___ DATA PROVIDED ___
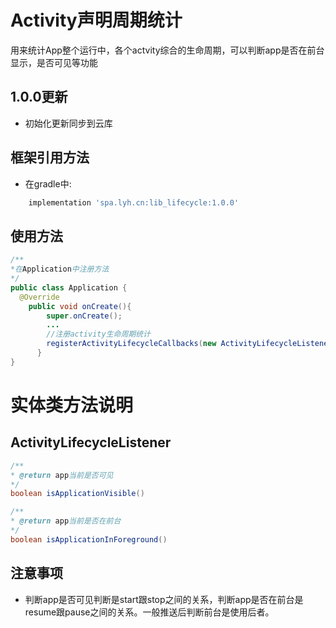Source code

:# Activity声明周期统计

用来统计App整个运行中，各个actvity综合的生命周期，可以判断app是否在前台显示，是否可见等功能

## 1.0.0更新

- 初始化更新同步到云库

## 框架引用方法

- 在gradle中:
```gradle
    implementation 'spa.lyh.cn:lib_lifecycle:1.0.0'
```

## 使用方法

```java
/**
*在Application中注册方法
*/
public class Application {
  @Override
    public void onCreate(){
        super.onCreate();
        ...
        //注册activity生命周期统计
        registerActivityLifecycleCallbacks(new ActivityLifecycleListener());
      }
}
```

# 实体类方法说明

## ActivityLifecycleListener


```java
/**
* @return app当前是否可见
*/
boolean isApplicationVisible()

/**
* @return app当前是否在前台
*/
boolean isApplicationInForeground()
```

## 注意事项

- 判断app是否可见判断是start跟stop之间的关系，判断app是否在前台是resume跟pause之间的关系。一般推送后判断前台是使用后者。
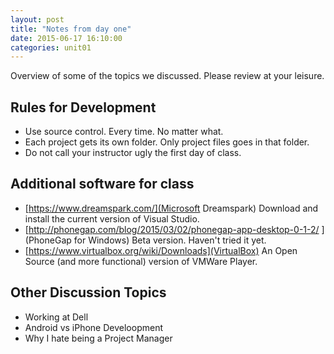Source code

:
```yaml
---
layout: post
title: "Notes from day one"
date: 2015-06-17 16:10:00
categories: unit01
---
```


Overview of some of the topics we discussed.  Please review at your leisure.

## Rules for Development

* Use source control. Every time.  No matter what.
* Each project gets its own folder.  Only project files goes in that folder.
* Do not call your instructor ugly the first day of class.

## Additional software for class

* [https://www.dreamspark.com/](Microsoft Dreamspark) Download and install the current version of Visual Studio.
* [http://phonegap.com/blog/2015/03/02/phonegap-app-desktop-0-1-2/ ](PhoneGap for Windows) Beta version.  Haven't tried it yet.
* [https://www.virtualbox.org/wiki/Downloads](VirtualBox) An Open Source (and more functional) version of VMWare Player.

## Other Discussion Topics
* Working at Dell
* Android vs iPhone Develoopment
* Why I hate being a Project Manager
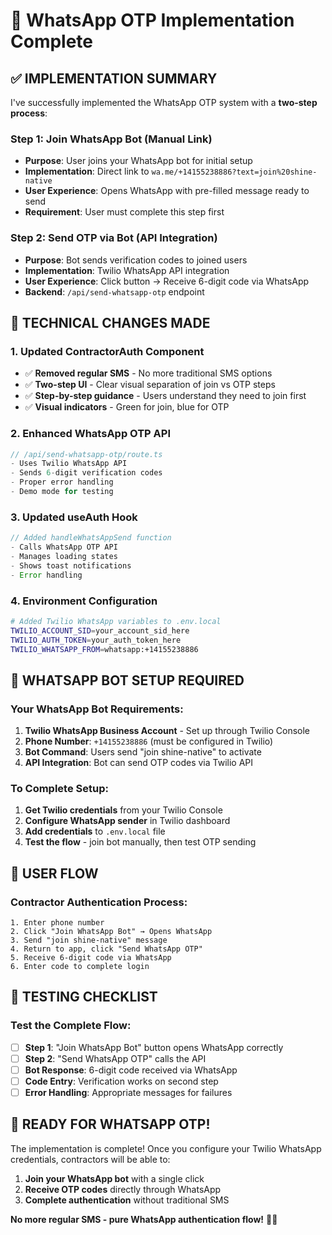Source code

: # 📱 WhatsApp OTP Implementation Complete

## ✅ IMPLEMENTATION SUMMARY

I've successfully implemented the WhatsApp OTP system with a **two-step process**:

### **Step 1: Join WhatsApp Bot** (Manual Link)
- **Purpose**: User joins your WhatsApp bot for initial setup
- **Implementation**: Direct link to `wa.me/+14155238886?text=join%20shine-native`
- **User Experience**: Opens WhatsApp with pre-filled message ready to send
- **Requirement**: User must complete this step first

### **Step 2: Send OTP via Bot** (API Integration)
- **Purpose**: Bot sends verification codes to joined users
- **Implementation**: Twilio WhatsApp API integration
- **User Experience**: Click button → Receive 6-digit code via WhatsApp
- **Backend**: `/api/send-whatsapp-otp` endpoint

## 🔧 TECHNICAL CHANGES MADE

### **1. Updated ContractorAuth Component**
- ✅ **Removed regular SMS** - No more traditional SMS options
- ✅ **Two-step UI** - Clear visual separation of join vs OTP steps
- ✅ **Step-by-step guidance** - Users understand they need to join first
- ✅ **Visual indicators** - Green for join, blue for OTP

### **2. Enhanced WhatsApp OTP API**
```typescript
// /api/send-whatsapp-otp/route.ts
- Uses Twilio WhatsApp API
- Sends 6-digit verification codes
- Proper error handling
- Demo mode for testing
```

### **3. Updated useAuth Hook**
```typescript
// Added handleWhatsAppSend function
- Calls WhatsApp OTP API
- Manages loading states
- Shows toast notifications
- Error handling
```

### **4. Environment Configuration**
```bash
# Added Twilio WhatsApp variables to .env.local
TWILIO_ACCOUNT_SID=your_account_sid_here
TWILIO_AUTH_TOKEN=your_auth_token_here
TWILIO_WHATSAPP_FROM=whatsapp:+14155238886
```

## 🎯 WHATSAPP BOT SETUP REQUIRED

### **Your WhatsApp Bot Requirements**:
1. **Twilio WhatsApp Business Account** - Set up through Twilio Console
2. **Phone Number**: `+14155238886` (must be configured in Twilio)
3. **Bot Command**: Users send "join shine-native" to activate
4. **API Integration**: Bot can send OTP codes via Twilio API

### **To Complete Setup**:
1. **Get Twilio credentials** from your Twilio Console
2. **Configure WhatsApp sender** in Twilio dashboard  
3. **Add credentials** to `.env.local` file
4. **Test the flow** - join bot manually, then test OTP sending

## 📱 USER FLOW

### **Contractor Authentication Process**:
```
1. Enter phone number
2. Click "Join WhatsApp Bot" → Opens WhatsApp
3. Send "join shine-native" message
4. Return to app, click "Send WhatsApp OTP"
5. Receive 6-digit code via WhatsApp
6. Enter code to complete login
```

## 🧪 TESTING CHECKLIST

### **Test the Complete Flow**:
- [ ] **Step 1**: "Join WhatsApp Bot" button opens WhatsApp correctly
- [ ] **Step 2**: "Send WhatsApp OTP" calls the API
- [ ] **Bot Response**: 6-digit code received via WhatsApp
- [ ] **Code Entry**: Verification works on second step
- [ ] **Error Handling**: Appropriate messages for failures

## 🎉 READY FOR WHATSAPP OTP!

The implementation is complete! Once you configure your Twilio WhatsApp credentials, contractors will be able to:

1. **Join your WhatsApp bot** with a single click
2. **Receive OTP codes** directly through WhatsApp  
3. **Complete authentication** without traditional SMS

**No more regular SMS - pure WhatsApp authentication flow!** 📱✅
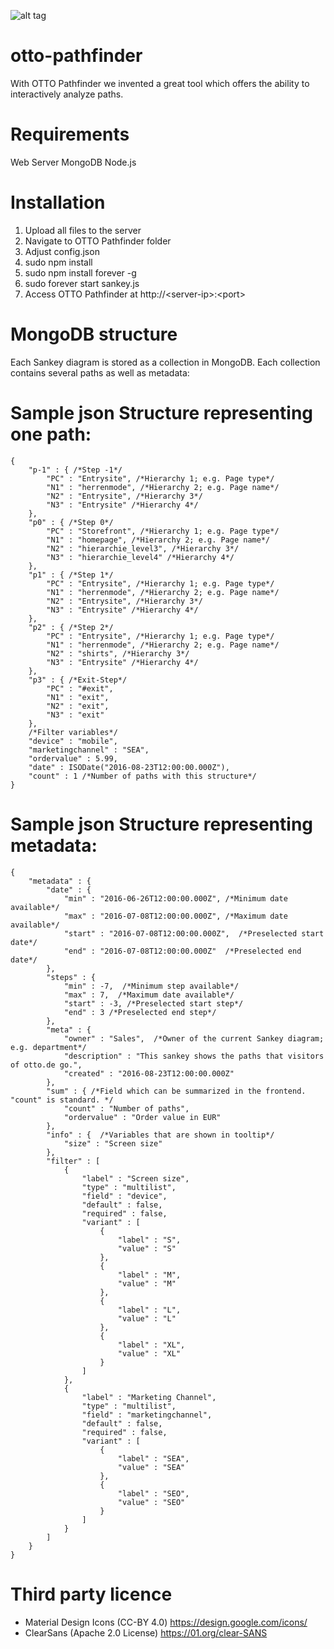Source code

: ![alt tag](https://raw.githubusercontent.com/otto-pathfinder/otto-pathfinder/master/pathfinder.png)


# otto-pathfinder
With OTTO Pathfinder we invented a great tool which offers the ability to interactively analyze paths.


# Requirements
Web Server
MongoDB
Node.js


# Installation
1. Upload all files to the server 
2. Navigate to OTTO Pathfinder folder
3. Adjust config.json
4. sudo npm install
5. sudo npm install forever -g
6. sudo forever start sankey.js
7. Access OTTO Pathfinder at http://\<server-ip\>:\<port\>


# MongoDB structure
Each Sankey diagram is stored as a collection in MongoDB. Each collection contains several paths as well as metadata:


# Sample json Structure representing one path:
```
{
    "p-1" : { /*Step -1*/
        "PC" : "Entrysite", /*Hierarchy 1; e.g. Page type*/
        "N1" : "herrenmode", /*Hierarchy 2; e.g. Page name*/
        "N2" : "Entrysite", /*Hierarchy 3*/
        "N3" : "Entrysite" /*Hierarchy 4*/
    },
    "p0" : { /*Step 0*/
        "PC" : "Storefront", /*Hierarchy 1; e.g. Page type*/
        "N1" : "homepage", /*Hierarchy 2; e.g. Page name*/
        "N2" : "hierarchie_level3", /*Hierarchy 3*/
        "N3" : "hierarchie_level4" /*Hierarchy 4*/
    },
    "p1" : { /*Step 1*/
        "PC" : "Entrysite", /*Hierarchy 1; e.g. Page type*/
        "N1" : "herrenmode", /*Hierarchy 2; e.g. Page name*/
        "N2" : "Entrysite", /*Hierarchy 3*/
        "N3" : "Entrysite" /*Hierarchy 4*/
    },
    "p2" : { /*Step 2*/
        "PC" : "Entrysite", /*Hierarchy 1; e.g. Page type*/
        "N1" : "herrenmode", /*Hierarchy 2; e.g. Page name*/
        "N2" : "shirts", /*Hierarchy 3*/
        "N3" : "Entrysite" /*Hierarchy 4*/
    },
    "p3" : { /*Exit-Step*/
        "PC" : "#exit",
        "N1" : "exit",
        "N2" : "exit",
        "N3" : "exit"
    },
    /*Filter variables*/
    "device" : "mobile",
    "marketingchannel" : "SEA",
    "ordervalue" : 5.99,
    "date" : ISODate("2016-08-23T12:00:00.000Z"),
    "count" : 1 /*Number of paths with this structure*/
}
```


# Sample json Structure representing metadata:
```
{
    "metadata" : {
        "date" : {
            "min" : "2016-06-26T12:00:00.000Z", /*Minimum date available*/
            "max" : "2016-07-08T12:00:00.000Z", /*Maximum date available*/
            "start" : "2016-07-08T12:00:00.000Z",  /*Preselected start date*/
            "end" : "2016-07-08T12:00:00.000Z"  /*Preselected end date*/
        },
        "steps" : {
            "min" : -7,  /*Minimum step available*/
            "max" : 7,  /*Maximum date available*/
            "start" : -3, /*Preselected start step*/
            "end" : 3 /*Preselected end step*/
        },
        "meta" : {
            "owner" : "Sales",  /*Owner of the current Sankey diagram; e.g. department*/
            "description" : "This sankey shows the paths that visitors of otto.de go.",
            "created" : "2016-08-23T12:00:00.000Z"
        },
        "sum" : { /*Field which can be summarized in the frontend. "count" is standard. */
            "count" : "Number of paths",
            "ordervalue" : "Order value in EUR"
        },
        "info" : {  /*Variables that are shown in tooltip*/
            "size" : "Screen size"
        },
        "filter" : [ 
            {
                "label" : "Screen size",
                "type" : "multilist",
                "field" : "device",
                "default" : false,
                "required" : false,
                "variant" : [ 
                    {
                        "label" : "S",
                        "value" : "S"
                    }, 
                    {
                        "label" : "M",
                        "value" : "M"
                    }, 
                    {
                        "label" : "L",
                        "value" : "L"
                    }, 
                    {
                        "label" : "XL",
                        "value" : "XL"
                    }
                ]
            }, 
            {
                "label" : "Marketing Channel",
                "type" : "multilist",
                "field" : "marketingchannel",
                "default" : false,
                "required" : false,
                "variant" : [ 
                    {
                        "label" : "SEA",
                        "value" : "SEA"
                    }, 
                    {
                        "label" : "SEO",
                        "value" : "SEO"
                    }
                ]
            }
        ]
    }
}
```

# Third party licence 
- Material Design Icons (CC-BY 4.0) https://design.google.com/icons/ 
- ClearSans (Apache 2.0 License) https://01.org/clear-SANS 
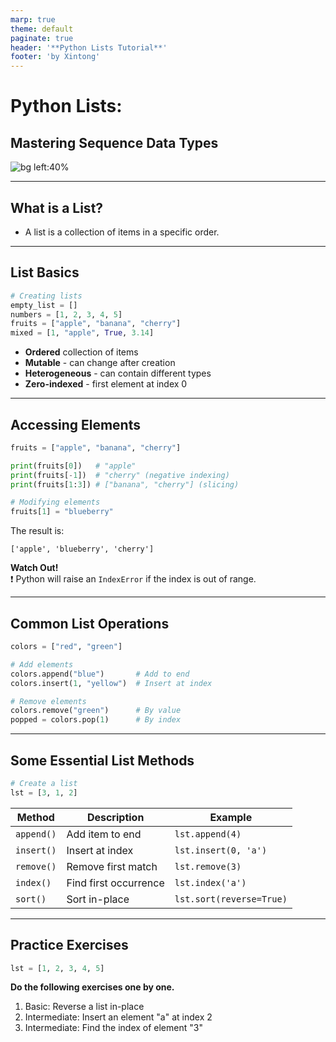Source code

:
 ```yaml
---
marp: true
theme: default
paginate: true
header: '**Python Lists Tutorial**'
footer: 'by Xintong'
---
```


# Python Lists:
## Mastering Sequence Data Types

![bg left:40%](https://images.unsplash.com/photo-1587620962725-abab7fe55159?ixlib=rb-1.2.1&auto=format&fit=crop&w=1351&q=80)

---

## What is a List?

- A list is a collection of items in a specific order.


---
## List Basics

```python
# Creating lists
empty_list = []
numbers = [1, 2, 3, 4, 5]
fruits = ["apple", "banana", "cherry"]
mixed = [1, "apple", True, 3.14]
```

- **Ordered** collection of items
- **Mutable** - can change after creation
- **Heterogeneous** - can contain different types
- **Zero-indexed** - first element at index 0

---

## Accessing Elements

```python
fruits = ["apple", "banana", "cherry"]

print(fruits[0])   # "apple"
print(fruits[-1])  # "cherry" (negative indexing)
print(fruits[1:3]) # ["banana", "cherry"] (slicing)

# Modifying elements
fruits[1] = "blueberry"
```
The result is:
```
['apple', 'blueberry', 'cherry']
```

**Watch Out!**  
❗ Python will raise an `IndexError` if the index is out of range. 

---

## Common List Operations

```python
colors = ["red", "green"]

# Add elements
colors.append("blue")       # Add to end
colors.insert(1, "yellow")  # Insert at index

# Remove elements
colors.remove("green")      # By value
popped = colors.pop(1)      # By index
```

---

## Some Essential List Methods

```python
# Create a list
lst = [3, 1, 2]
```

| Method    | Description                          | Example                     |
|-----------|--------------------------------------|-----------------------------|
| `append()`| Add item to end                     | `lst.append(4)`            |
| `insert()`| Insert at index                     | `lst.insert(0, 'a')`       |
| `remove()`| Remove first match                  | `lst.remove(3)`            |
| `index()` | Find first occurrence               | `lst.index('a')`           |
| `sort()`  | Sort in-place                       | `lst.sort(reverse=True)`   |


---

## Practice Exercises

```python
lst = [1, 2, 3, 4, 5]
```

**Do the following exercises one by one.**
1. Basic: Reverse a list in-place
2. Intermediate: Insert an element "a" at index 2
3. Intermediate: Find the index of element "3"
___
## WHAT TO PRODUCE
Write only the number of lines in the records that contain the string "local".

## WRITTEN SOLUTION
2